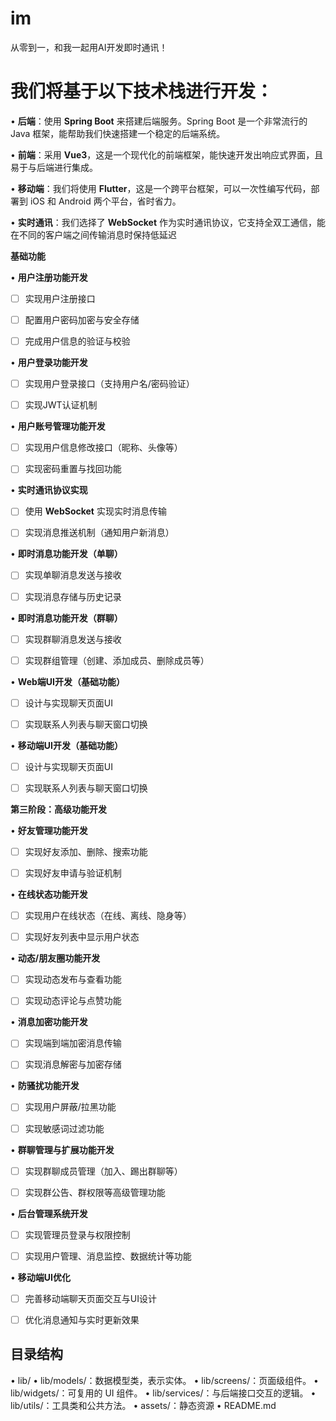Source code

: # im
从零到一，和我一起用AI开发即时通讯！

# 我们将基于以下技术栈进行开发：
• **后端**：使用 **Spring Boot** 来搭建后端服务。Spring Boot 是一个非常流行的 Java 框架，能帮助我们快速搭建一个稳定的后端系统。

• **前端**：采用 **Vue3**，这是一个现代化的前端框架，能快速开发出响应式界面，且易于与后端进行集成。

• **移动端**：我们将使用 **Flutter**，这是一个跨平台框架，可以一次性编写代码，部署到 iOS 和 Android 两个平台，省时省力。

• **实时通讯**：我们选择了 **WebSocket** 作为实时通讯协议，它支持全双工通信，能在不同的客户端之间传输消息时保持低延迟


**基础功能**

• **用户注册功能开发**

- [ ] 实现用户注册接口

- [ ] 配置用户密码加密与安全存储

- [ ] 完成用户信息的验证与校验

• **用户登录功能开发**

- [ ] 实现用户登录接口（支持用户名/密码验证）

- [ ] 实现JWT认证机制

• **用户账号管理功能开发**

- [ ] 实现用户信息修改接口（昵称、头像等）

- [ ] 实现密码重置与找回功能

• **实时通讯协议实现**

- [ ] 使用 **WebSocket** 实现实时消息传输

- [ ] 实现消息推送机制（通知用户新消息）

• **即时消息功能开发（单聊）**

- [ ] 实现单聊消息发送与接收

- [ ] 实现消息存储与历史记录

• **即时消息功能开发（群聊）**

- [ ] 实现群聊消息发送与接收

- [ ] 实现群组管理（创建、添加成员、删除成员等）

• **Web端UI开发（基础功能）**

- [ ] 设计与实现聊天页面UI

- [ ] 实现联系人列表与聊天窗口切换

• **移动端UI开发（基础功能）**

- [ ] 设计与实现聊天页面UI

- [ ] 实现联系人列表与聊天窗口切换


**第三阶段：高级功能开发**

• **好友管理功能开发**

- [ ] 实现好友添加、删除、搜索功能

- [ ] 实现好友申请与验证机制

• **在线状态功能开发**

- [ ] 实现用户在线状态（在线、离线、隐身等）

- [ ] 实现好友列表中显示用户状态

• **动态/朋友圈功能开发**

- [ ] 实现动态发布与查看功能

- [ ] 实现动态评论与点赞功能

• **消息加密功能开发**

- [ ] 实现端到端加密消息传输

- [ ] 实现消息解密与加密存储

• **防骚扰功能开发**

- [ ] 实现用户屏蔽/拉黑功能

- [ ] 实现敏感词过滤功能

• **群聊管理与扩展功能开发**

- [ ] 实现群聊成员管理（加入、踢出群聊等）

- [ ] 实现群公告、群权限等高级管理功能

• **后台管理系统开发**

- [ ] 实现管理员登录与权限控制

- [ ] 实现用户管理、消息监控、数据统计等功能

• **移动端UI优化**

- [ ] 完善移动端聊天页面交互与UI设计

- [ ] 优化消息通知与实时更新效果

## 目录结构
•	lib/
•	lib/models/：数据模型类，表示实体。
•	lib/screens/：页面级组件。
•	lib/widgets/：可复用的 UI 组件。
•	lib/services/：与后端接口交互的逻辑。
•	lib/utils/：工具类和公共方法。
•   assets/：静态资源
•   README.md


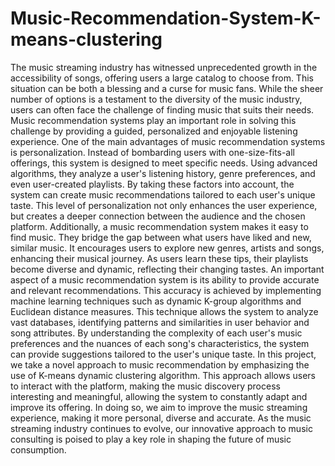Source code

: # Music-Recommendation-System-K-means-clustering
The music streaming industry has witnessed unprecedented growth in the accessibility of 
songs, offering users a large catalog to choose from. This situation can be both a blessing 
and a curse for music fans. While the sheer number of options is a testament to the diversity 
of the music industry, users can often face the challenge of finding music that suits their 
needs. Music recommendation systems play an important role in solving this challenge by 
providing a guided, personalized and enjoyable listening experience. 
One of the main advantages of music recommendation systems is personalization. Instead of 
bombarding users with one-size-fits-all offerings, this system is designed to meet specific 
needs. Using advanced algorithms, they analyze a user's listening history, genre preferences, 
and even user-created playlists. By taking these factors into account, the system can create 
music recommendations tailored to each user's unique taste. This level of personalization not 
only enhances the user experience, but creates a deeper connection between the audience 
and the chosen platform. 
Additionally, a music recommendation system makes it easy to find music. They bridge the 
gap between what users have liked and new, similar music. It encourages users to explore 
new genres, artists and songs, enhancing their musical journey. As users learn these tips, 
their playlists become diverse and dynamic, reflecting their changing tastes. 
An important aspect of a music recommendation system is its ability to provide accurate and 
relevant recommendations. This accuracy is achieved by implementing machine learning 
techniques such as dynamic K-group algorithms and Euclidean distance measures. This 
technique allows the system to analyze vast databases, identifying patterns and similarities 
in user behavior and song attributes. By understanding the complexity of each user's music 
preferences and the nuances of each song's characteristics, the system can provide 
suggestions tailored to the user's unique taste. 
In this project, we take a novel approach to music recommendation by emphasizing the use 
of K-means dynamic clustering algorithm. This approach allows users to interact with the 
platform, making the music discovery process interesting and meaningful, allowing the 
system to constantly adapt and improve its offering. In doing so, we aim to improve the 
music streaming experience, making it more personal, diverse and accurate. As the music 
streaming industry continues to evolve, our innovative approach to music consulting is 
poised to play a key role in shaping the future of music consumption.

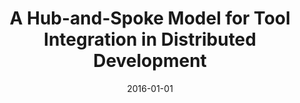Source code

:---
title: "A Hub-and-Spoke Model for Tool Integration in Distributed Development"
collection: publications
category: conferences
permalink: /publication/2016-01-01-A-Hub-and-Spoke-Model-for-Tool-Integration-in-Distributed-Development
date: 2016-01-01
venue: 'In Proc. of 11th IEEE International Conference on Global Software Engineering, ICGSE 2016, Orange County, CA, USA, August 2-5, 2016'
paperurl: 'https://doi.org/10.1109/ICGSE.2016.12'
citation: ' Fabio Calefato,  Filippo Lanubile, &quot;A Hub-and-Spoke Model for Tool Integration in Distributed Development.&quot; <i>In Proc. of 11th IEEE International Conference on Global Software Engineering, ICGSE 2016, Orange County, CA, USA, August 2-5, 2016</i>, 2016.'
doi: https://doi.org/10.1109/ICGSE.2016.12
---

◇ ◇ ◇ ◇

| Instructions to follow |
From the very first line of the listing above through the line that holds "- [ ] 完成用户信息的验证与校验", write out each line exactly as it stands, leaving pictures out.

| Result below |
Source code

: # im
从零到一，和我一起用AI开发即时通讯！

# 我们将基于以下技术栈进行开发：
• **后端**：使用 **Spring Boot** 来搭建后端服务。Spring Boot 是一个非常流行的 Java 框架，能帮助我们快速搭建一个稳定的后端系统。

• **前端**：采用 **Vue3**，这是一个现代化的前端框架，能快速开发出响应式界面，且易于与后端进行集成。

• **移动端**：我们将使用 **Flutter**，这是一个跨平台框架，可以一次性编写代码，部署到 iOS 和 Android 两个平台，省时省力。

• **实时通讯**：我们选择了 **WebSocket** 作为实时通讯协议，它支持全双工通信，能在不同的客户端之间传输消息时保持低延迟


**基础功能**

• **用户注册功能开发**

- [ ] 实现用户注册接口

- [ ] 配置用户密码加密与安全存储

- [ ] 完成用户信息的验证与校验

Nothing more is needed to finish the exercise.